CoWSwap Flagged Malicious: Frontend/DNS Hijack Warning
CoWSwap users face a security warning after Blockaid flagged the CoWSwap site as malicious. The issue is linked to a frontend attack/DNS hijack affecting the domains cow.fi and swap.cow.fi. CoWSwap confirmed the frontend was breached, while the core protocol/smart contracts were not compromised.
Blockaid advised users to stop interacting with the dApp immediately. Traders are especially exposed if they connected wallets after 14:54 UTC, because the attack aims to trick users into signing malicious transactions.
Recommended mitigations include revoking wallet approvals using tools such as Revoke.cash, and avoiding all CoWswap-related domains until an official “all-clear” is issued.
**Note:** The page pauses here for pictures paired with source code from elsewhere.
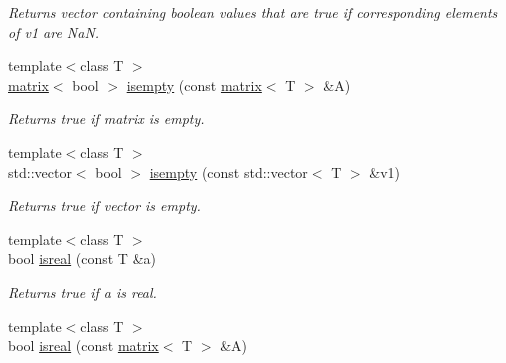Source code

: \begin{DoxyCompactItemize}
\begin{DoxyCompactList}\small\item\em Returns vector containing boolean values that are true if corresponding elements of v1 are Na\-N. \end{DoxyCompactList}\item 
\hypertarget{namespacekeycpp_acc2de8926c54a2048a0d8965e7d70995}{{\footnotesize template$<$class T $>$ }\\\hyperlink{classkeycpp_1_1matrix}{matrix}$<$ bool $>$ \hyperlink{namespacekeycpp_acc2de8926c54a2048a0d8965e7d70995}{isempty} (const \hyperlink{classkeycpp_1_1matrix}{matrix}$<$ T $>$ \&A)}\label{namespacekeycpp_acc2de8926c54a2048a0d8965e7d70995}

\begin{DoxyCompactList}\small\item\em Returns true if matrix is empty. \end{DoxyCompactList}\item 
\hypertarget{namespacekeycpp_a0bffe72cf3a118ccaaa6f195c4859550}{{\footnotesize template$<$class T $>$ }\\std\-::vector$<$ bool $>$ \hyperlink{namespacekeycpp_a0bffe72cf3a118ccaaa6f195c4859550}{isempty} (const std\-::vector$<$ T $>$ \&v1)}\label{namespacekeycpp_a0bffe72cf3a118ccaaa6f195c4859550}

\begin{DoxyCompactList}\small\item\em Returns true if vector is empty. \end{DoxyCompactList}\item 
\hypertarget{namespacekeycpp_a81a8c955cdbeb60181f6bf7d6553ac53}{{\footnotesize template$<$class T $>$ }\\bool \hyperlink{namespacekeycpp_a81a8c955cdbeb60181f6bf7d6553ac53}{isreal} (const T \&a)}\label{namespacekeycpp_a81a8c955cdbeb60181f6bf7d6553ac53}

\begin{DoxyCompactList}\small\item\em Returns true if a is real. \end{DoxyCompactList}\item 
\hypertarget{namespacekeycpp_a62d7118882bac24ab403ffb5f8ee7034}{{\footnotesize template$<$class T $>$ }\\bool \hyperlink{namespacekeycpp_a62d7118882bac24ab403ffb5f8ee7034}{isreal} (const \hyperlink{classkeycpp_1_1matrix}{matrix}$<$ T $>$ \&A)}\label{namespacekeycpp_a62d7118882bac24ab403ffb5f8ee7034}


\end{DoxyCompactItemize}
The CoWSwap team also halted the protocol to reduce risk while investigation continues.
Market relevance: this is a DeFi UI compromise rather than an on-chain protocol exploit, but it can still trigger short-term sentiment damage, temporary liquidity pullbacks, and heightened caution around wallet permissions. As CoWSwap updates progress, traders may react to confirmation of safety vs. any further findings.
Bearish
A CoWSwap frontend/DNS hijack warning is a negative risk signal for DeFi users, even without an on-chain smart-contract breach. In similar incidents (UI spoofing, phishing via malicious dApp frontends, and DNS redirections), the immediate market effect is usually short-term: traders often reduce exposure to the affected protocol and sector-wide DeFi risk, while monitoring for further confirmations.
Short-term, this can pressure sentiment and liquidity because users may revoke approvals, pause interactions, and wait for an “all-clear.” It may also increase volatility in related DeFi narratives as capital temporarily rotates to safer venues.
Long-term, the impact depends on whether the issue remains limited to the frontend and how quickly the team restores trust. If CoWSwap provides timely updates and no further malicious domains are found, the downside can fade. However, the broader lesson—frontend vulnerabilities and permission-risk—often keeps traders more cautious for weeks, supporting a risk-off posture across DeFi.